✦   ✦   ✦

breaking news

News, read through The Primal Race
← 全部评论 · all commentary

国防预算的宗教性:一场关于“恐惧”的共谋The Religion of Defence: A Conspiracy of Manufactured Fear

国际 结构层 · 文化层 · 元暴力 The Guardian ↗ 2026-07-01 § 链接
国防预算不是数学问题,而是通过制造恐惧来维持的元暴力叙事。
Defence budgets are not mathematical problems, but a meta-violence narrative maintained by manufacturing fear.

Simon Jenkins 撕开了一个极其精准的切口:为什么国防预算在公共讨论中拥有某种“宗教般的不可侵犯性” (religious invulnerability)?当一个人提出减少军费以支持福利和增长时,他面对的不是逻辑反驳,而是一堵由“威胁”、“侵略”等量化不透明的抽象词汇筑成的墙。这正是典型的表达武器化——通过垄断对“威胁”的解释权,将军费开支从一个经济博弈问题,转化为一个关于生存与否的道德审判。

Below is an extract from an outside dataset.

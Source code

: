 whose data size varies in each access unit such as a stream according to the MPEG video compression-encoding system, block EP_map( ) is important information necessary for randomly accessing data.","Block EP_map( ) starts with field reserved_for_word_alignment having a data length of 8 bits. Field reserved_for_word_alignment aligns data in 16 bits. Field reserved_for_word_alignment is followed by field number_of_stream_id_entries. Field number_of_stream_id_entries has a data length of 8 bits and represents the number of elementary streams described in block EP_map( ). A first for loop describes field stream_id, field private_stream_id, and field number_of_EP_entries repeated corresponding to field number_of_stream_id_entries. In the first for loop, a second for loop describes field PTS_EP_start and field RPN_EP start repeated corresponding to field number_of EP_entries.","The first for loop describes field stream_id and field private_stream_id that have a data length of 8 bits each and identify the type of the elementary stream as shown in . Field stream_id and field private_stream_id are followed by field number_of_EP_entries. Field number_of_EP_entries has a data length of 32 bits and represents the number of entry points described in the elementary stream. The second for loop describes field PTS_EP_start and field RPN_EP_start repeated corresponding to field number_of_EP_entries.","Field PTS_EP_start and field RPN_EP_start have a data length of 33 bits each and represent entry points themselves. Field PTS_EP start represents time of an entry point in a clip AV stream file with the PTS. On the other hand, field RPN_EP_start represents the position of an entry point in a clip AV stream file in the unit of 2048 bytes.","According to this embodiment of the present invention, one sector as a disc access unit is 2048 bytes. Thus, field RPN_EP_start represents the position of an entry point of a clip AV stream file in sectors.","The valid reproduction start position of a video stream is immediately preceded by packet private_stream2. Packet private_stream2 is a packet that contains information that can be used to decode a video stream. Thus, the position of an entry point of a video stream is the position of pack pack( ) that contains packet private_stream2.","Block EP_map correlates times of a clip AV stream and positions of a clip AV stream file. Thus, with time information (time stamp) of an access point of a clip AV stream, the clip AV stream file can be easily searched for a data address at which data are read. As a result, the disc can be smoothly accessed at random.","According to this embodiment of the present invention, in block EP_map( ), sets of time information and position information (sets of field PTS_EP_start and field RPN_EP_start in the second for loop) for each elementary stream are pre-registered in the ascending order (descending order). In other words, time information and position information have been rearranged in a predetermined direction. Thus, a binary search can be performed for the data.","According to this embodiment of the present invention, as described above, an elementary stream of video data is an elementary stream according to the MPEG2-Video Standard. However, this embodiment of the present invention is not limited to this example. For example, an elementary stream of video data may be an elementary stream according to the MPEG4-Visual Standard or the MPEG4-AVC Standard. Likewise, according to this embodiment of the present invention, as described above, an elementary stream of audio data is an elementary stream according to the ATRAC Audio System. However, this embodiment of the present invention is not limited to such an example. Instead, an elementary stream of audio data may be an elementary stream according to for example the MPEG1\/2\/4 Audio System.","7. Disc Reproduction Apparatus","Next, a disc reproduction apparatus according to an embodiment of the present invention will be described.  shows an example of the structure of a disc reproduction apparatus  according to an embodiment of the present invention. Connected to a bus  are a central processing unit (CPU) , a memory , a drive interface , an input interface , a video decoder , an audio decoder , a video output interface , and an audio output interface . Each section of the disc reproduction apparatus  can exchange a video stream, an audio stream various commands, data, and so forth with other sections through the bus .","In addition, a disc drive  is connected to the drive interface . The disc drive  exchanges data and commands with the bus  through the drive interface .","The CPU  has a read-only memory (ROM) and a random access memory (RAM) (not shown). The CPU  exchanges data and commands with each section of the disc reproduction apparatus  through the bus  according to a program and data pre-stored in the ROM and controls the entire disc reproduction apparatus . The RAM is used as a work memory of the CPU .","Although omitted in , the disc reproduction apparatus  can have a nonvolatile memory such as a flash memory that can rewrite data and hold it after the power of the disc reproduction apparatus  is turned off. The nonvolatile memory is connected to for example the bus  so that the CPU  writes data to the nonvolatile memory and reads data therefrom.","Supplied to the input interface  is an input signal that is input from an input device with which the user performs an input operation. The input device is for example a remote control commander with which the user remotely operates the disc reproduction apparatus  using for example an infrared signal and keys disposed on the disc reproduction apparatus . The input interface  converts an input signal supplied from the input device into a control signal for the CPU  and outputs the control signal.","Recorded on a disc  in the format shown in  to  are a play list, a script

这种叙事是典型的男性中心叙事 (masculine-centric narrative) 的延伸。战争、威慑、核武,这些词汇构建了一个纯粹的男性权力场,在这个场域里,所谓的“国家安全”被简化为物理层面的暴力投射能力。正如文中提到的,从伊拉克战争到南中国海的航母巡演,这种“全球英国”的幻象本质上是男性权力精英在进行一场关于存在性的自我证明。他们并不在乎实际的威胁,他们在乎的是维持那个“能够定义威胁”的权力席位。

更深层的共谋在于,军工复合体 (military-industrial complex) 与政治精英达成了一致:通过制造一个虚构的、永恒的敌人,来合理化巨额的资源掠夺。当 630 亿英镑被投入到毫无讨论的核威慑更新中,而基础福利和就业被要求“勒紧裤腰带”时,这不仅是结构性暴力 (structural violence),更是元暴力的具体实践——它定义了什么才是“重要的”资源分配,而将绝大多数人的生存质量定义为“次要的”牺牲品。

所谓的“国防”,在很多时候只是一个包裹着安全外壳的 Scam。它用一种宏大的、不可质疑的暴力美学,掩盖了对内部社会契约的系统性背叛。

Simon Jenkins cuts a precise opening: why does defence spending enjoy a certain "religious invulnerability" in public discourse? When one suggests reducing military spending to support welfare and growth, they are met not with logical rebuttal, but with a wall of unquantified abstractions like "menace" and "aggression." This is a textbook case of the weaponisation of expression—by monopolising the interpretation of "threat," military expenditure is transformed from an economic game into a moral judgment on survival.

This narrative is a direct extension of the masculine-centric narrative. War, deterrence, and nuclear weapons construct a purely masculine power field where "national security" is reduced to the capacity for physical violence projection. As noted in the text, from the Iraq War to aircraft carrier parades in the South China Sea, the illusion of a "Global Britain" is essentially a performance of existential validation by male power elites. They do not care about actual threats; they care about maintaining the seat of power that allows them to *define* what a threat is.

The deeper complicity lies between the military-industrial complex and political elites: they agree to maintain a fictional, eternal enemy to justify the massive plunder of resources. When £63bn is poured into the unquestioned renewal of nuclear deterrents while basic welfare and employment are told to "tighten their belts," it is not just structural violence, but the practical application of meta-violence—defining what constitutes "important" resource allocation and relegating the quality of life for the masses as a "secondary" sacrifice.

So-called "defence" is often just a scam wrapped in a security shell. It uses a grand, unquestionable aesthetic of violence to mask the systemic betrayal of the internal social contract.